■ Exercise objective ■
Begin at the top of the records below and return each line exactly through the line with "## 11. Observability & Support". Skip pictures.
☆ ☆ ☆ ☆
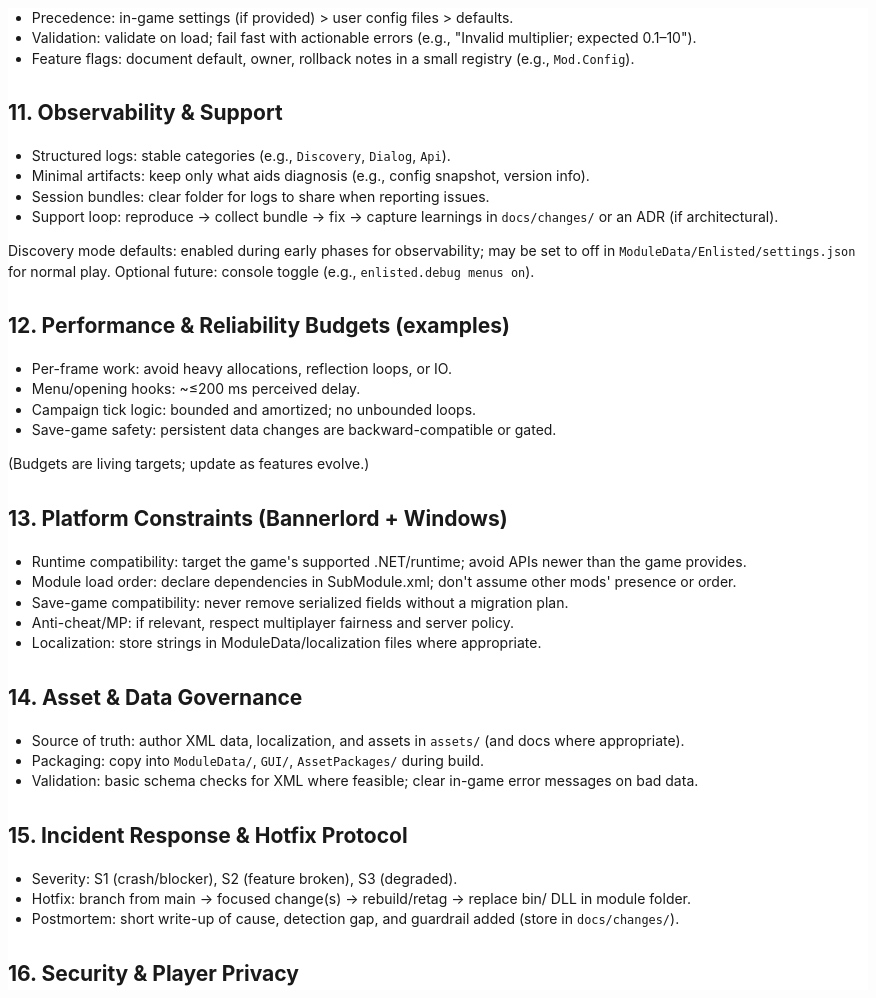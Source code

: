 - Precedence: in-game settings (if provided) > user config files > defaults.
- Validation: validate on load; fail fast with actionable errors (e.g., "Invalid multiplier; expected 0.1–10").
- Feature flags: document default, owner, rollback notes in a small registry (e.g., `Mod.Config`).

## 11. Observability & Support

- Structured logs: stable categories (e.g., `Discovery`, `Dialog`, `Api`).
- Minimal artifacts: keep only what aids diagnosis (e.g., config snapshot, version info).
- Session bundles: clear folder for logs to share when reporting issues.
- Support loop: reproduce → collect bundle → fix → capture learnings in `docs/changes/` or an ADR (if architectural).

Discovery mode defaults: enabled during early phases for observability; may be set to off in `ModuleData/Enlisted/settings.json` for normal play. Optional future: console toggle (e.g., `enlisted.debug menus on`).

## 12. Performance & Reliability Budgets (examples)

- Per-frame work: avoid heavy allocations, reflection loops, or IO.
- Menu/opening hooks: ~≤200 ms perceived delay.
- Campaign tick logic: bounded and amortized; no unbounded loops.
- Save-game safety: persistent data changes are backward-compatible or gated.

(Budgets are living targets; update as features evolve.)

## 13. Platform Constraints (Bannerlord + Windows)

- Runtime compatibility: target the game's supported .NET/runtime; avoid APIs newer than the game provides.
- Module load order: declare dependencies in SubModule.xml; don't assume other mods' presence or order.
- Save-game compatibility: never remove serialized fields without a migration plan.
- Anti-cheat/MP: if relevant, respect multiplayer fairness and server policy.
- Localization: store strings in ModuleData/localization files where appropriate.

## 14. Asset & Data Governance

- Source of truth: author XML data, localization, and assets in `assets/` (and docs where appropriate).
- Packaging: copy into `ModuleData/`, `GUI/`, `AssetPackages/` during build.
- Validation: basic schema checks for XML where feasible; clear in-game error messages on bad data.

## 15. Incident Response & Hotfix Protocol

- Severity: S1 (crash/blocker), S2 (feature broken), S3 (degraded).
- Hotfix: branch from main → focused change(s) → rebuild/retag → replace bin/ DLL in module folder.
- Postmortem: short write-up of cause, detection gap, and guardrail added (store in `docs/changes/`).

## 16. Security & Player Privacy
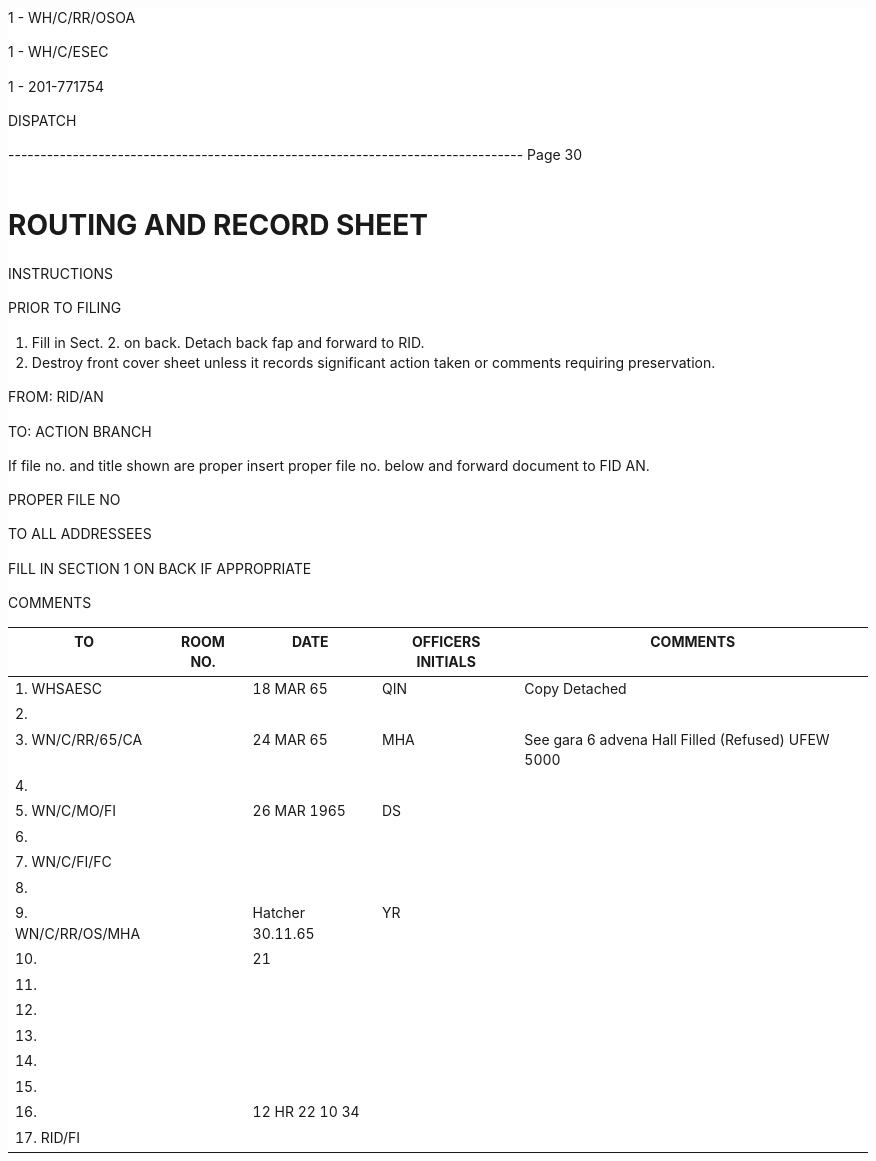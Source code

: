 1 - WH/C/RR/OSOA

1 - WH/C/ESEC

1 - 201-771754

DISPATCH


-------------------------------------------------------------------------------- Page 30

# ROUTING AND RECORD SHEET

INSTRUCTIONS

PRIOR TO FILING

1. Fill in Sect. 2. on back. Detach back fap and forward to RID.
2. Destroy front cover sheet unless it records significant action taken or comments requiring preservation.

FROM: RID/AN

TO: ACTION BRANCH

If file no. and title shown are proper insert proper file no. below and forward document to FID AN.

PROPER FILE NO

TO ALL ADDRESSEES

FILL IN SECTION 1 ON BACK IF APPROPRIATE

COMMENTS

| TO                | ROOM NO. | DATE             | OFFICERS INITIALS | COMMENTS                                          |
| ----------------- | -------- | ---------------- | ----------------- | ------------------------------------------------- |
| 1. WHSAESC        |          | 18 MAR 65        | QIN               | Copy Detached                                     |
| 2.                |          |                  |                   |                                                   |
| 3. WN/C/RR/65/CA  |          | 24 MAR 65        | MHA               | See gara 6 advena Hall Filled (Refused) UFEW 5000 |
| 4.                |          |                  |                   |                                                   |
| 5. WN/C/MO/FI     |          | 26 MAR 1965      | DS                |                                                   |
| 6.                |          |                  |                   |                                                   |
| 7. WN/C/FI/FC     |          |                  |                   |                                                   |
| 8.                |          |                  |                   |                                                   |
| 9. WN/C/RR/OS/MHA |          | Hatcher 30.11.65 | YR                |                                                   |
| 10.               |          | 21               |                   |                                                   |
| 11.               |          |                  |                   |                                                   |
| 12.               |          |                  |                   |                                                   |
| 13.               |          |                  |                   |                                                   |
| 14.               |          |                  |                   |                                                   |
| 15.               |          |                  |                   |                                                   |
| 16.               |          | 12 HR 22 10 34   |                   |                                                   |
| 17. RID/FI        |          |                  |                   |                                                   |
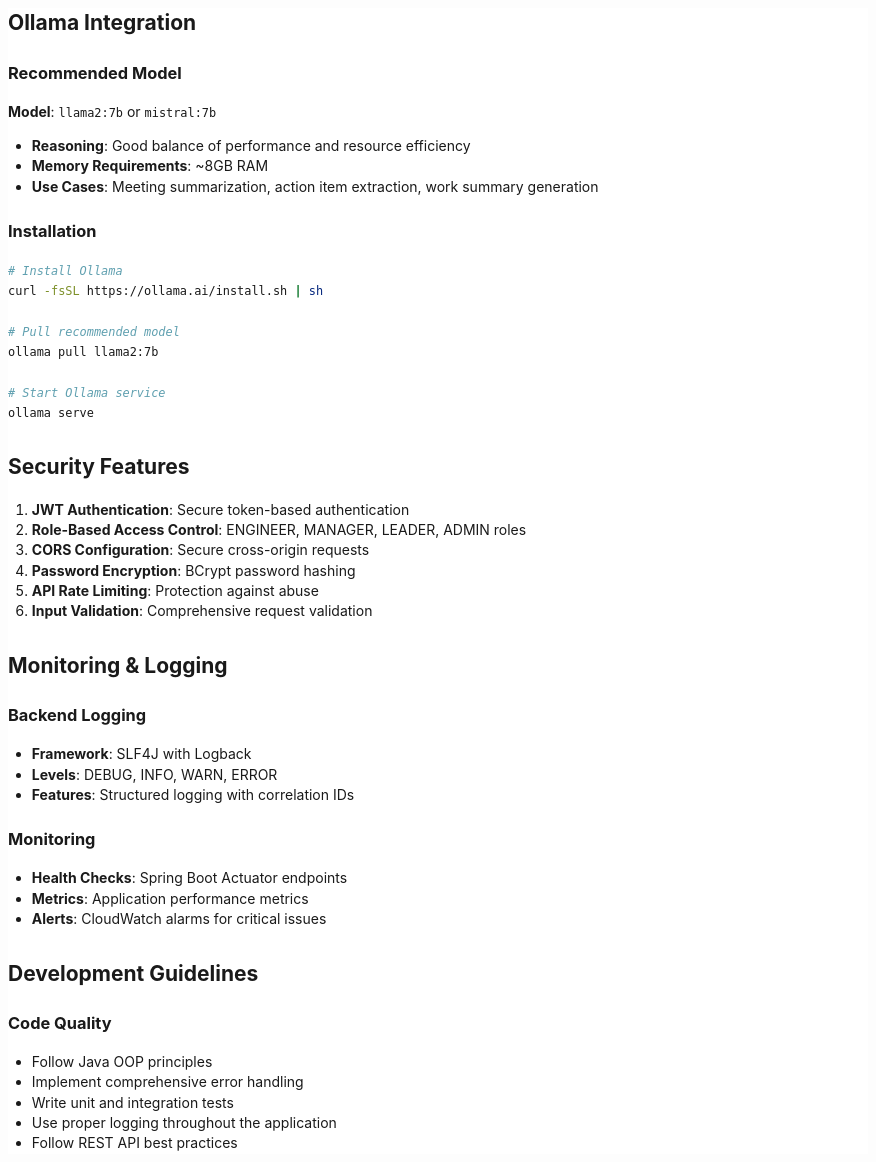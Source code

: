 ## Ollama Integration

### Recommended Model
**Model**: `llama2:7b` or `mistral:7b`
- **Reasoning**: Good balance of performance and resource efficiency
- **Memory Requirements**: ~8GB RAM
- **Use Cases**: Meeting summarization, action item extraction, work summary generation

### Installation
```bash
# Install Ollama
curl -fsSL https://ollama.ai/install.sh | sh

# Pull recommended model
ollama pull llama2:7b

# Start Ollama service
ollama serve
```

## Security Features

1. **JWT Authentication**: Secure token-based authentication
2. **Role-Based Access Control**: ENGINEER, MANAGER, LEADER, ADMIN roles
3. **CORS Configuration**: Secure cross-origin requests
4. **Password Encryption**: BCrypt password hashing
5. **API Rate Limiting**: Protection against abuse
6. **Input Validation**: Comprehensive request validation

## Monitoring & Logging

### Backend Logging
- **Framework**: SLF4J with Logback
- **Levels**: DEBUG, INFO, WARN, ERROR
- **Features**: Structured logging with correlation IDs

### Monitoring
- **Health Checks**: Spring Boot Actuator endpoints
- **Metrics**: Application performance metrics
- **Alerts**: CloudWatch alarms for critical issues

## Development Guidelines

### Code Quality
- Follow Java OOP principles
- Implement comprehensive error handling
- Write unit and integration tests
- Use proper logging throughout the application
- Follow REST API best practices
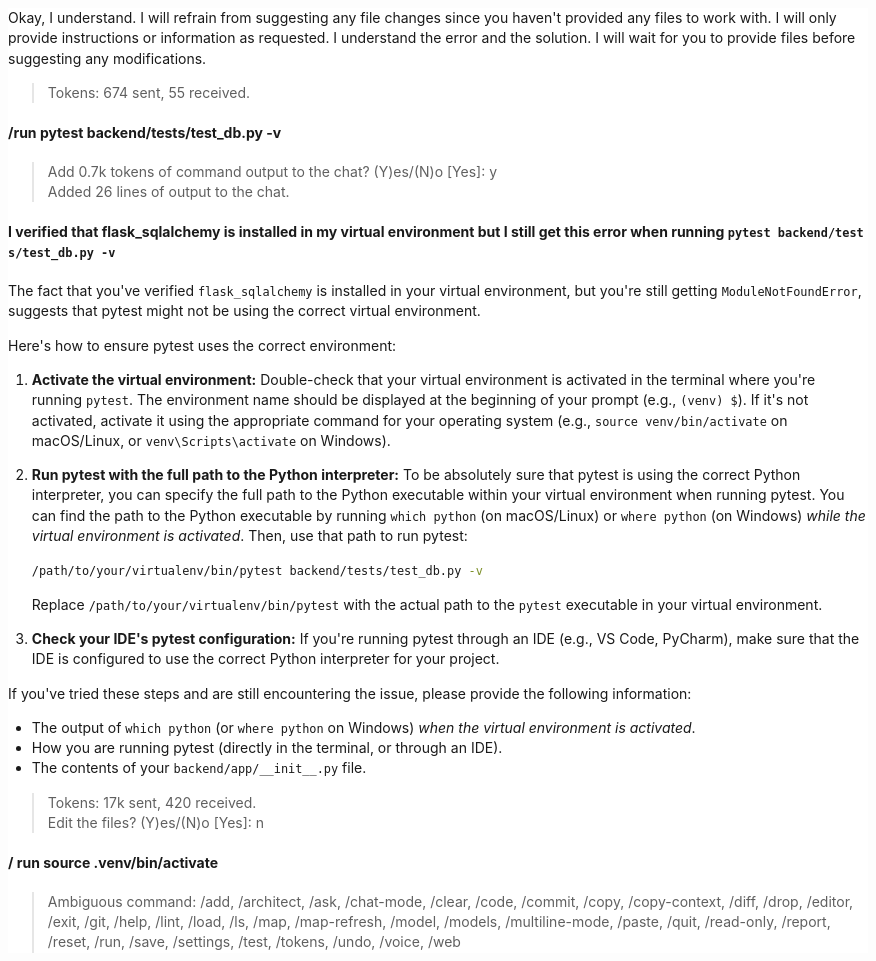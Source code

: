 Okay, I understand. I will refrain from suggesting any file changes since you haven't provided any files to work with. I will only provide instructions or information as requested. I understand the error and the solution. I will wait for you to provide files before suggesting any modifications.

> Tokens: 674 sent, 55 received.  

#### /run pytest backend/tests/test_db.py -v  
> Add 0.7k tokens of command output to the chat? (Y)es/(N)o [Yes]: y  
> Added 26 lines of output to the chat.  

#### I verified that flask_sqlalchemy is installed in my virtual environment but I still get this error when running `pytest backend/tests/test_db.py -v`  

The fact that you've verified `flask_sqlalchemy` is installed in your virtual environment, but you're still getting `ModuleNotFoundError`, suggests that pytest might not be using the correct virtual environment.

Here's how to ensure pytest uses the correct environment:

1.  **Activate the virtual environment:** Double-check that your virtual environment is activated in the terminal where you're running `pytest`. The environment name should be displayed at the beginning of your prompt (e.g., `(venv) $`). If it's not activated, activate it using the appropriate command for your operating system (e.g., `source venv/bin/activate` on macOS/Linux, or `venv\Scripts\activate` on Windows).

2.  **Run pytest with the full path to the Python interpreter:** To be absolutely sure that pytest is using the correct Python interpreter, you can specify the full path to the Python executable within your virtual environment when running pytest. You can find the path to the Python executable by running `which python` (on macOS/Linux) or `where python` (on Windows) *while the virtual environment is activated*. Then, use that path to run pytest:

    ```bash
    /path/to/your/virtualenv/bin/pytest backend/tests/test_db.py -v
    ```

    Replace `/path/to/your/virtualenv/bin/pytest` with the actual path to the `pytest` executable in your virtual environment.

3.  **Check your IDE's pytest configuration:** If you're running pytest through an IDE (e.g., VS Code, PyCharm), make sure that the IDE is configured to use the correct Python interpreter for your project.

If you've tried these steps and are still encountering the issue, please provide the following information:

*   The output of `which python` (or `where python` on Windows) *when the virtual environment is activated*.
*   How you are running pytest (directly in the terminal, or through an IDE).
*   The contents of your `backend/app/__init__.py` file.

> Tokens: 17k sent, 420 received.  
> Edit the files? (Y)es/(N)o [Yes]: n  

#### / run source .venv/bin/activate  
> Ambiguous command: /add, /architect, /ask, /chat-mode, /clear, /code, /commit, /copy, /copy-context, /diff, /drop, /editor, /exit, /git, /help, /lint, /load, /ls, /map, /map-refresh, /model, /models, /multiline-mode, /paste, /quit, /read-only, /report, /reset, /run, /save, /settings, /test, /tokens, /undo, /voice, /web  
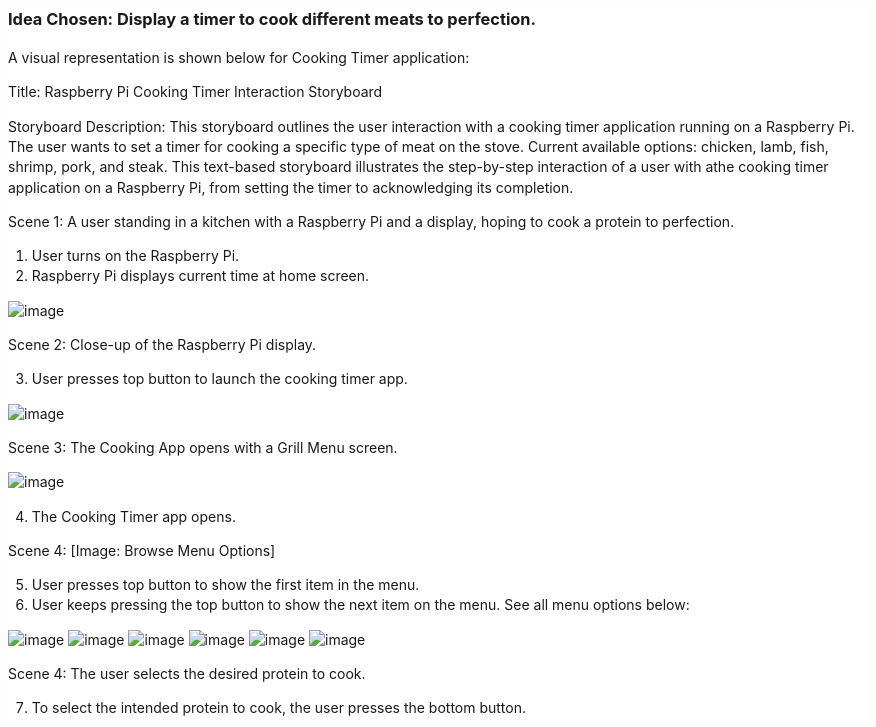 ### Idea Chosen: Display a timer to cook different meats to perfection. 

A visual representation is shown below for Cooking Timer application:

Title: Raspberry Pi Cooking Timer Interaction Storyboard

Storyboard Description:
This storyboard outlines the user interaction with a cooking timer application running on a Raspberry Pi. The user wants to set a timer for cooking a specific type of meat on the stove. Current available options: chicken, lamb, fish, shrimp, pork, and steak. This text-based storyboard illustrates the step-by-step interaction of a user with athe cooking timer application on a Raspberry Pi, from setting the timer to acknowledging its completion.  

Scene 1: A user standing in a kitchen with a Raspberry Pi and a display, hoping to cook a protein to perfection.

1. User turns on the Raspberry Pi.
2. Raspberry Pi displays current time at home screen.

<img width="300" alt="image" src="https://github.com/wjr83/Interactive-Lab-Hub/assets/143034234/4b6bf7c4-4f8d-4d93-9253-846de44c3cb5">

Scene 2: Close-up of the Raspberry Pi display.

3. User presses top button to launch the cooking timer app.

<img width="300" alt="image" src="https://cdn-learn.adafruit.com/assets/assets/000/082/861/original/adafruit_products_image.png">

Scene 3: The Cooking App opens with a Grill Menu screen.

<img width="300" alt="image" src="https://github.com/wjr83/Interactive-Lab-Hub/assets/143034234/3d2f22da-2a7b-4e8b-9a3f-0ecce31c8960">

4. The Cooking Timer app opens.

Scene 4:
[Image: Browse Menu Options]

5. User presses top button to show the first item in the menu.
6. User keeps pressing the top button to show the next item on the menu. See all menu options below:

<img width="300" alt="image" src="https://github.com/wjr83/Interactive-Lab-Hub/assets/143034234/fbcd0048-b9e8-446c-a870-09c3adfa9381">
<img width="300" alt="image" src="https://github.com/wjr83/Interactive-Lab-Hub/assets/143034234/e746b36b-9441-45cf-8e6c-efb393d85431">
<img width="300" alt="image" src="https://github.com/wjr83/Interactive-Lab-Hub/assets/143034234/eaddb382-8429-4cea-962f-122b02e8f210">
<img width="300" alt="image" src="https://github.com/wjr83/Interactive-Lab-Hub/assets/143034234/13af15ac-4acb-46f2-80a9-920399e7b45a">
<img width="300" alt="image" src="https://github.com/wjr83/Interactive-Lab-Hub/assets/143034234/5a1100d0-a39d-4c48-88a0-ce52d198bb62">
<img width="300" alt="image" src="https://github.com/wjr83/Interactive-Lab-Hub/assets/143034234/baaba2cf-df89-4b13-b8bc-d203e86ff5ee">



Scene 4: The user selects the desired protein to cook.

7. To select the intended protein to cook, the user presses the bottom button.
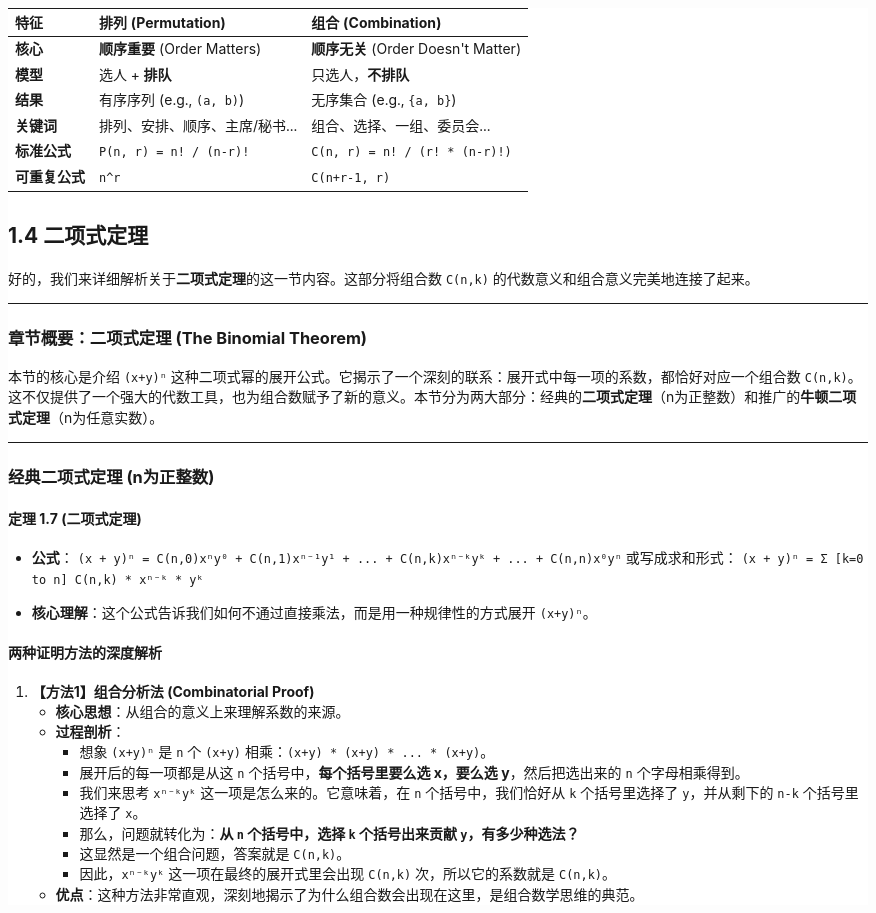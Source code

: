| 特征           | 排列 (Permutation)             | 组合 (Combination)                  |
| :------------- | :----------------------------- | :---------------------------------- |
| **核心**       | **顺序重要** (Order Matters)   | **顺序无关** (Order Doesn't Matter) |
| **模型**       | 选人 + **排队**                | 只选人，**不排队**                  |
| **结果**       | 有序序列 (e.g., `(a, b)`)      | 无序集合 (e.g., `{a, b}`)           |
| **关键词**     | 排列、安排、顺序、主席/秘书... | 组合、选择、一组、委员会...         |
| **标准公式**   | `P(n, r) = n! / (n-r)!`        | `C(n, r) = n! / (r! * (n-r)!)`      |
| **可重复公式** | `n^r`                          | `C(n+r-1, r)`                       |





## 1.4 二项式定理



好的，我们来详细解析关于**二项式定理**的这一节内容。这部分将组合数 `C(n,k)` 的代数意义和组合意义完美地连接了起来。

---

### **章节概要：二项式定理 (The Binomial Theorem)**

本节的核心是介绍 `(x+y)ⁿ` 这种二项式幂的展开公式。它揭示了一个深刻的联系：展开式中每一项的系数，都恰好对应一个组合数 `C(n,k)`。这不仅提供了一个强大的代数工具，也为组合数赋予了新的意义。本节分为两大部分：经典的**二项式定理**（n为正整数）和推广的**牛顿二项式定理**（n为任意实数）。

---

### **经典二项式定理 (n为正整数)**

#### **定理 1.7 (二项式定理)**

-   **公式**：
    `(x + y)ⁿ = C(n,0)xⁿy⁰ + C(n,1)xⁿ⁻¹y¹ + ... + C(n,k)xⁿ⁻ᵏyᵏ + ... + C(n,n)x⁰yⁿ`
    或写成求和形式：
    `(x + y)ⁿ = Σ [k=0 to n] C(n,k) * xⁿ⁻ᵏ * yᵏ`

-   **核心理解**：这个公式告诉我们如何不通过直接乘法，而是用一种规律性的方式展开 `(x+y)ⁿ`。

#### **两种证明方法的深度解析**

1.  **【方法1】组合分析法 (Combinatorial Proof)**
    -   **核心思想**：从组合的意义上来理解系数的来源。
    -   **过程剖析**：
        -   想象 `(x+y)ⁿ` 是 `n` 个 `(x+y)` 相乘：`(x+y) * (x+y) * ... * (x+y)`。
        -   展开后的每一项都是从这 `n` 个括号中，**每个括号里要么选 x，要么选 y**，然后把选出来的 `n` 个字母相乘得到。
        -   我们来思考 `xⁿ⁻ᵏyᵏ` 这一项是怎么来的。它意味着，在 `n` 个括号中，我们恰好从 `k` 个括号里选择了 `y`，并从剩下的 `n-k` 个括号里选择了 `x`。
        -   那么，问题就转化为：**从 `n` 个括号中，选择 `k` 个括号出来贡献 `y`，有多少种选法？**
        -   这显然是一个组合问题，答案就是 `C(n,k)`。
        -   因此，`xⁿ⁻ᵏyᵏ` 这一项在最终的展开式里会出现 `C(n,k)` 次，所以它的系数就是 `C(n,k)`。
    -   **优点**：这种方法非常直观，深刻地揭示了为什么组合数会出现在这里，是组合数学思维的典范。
☆ ☆ ☆ ☆
■ Expected output ■
Source code

: - Precedence: in-game settings (if provided) > user config files > defaults.
- Validation: validate on load; fail fast with actionable errors (e.g., "Invalid multiplier; expected 0.1–10").
- Feature flags: document default, owner, rollback notes in a small registry (e.g., `Mod.Config`).

## 11. Observability & Support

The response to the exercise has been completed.